***** Data shown

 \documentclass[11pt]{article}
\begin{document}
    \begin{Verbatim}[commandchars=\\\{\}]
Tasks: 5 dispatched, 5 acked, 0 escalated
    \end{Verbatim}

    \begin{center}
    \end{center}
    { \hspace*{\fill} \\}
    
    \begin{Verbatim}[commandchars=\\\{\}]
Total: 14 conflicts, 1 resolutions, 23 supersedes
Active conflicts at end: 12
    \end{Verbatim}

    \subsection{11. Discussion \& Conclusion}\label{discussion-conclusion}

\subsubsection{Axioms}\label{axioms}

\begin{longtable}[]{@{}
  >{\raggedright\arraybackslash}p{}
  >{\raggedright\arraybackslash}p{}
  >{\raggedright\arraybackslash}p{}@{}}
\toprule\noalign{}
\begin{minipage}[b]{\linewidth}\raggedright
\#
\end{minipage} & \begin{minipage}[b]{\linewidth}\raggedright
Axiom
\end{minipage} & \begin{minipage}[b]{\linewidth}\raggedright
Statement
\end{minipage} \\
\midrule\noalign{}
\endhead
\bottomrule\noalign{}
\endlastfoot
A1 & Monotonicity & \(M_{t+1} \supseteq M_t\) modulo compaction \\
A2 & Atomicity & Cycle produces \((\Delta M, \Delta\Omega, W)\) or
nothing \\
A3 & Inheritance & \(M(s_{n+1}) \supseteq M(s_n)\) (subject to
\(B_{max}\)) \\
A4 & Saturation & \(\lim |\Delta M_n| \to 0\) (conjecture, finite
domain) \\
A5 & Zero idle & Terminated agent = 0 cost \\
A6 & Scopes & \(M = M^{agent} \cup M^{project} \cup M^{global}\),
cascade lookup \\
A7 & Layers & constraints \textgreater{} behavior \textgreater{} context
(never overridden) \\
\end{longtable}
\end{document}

**********
***** Data shown

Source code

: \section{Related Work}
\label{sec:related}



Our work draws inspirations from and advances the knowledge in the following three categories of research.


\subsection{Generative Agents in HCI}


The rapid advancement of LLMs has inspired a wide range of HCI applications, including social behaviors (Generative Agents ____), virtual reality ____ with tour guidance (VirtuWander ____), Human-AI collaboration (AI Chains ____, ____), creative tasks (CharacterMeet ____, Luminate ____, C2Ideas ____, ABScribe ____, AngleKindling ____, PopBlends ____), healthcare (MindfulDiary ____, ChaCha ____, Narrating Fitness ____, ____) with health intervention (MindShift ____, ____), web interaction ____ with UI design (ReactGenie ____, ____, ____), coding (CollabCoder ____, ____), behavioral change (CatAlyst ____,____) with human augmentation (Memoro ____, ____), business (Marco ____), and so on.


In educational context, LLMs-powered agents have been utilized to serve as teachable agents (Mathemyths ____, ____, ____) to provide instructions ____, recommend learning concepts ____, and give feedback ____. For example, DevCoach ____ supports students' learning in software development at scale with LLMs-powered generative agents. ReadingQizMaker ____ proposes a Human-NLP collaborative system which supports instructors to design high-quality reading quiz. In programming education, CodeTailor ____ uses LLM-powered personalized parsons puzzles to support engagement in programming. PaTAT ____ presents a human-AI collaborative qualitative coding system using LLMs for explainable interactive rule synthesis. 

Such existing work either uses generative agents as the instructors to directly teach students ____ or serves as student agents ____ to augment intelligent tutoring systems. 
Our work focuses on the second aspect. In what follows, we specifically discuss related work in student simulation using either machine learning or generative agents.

**********
***** Data shown

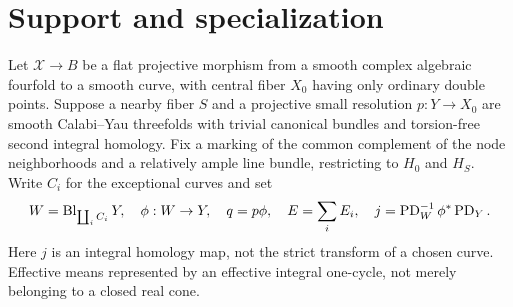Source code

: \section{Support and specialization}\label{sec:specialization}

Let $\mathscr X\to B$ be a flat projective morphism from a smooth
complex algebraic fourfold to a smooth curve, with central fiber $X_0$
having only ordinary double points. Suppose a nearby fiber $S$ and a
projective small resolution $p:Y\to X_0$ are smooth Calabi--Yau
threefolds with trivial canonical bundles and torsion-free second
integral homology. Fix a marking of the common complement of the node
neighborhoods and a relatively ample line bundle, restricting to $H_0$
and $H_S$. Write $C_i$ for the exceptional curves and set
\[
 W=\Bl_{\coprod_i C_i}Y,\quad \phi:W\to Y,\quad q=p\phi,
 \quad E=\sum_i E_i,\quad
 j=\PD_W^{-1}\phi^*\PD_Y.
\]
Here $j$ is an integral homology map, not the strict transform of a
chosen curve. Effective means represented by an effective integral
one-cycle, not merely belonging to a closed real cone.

**********

→ **Work to complete**
If a line in the entries above includes "from", count it; report the total alone.

→ **Response below**
2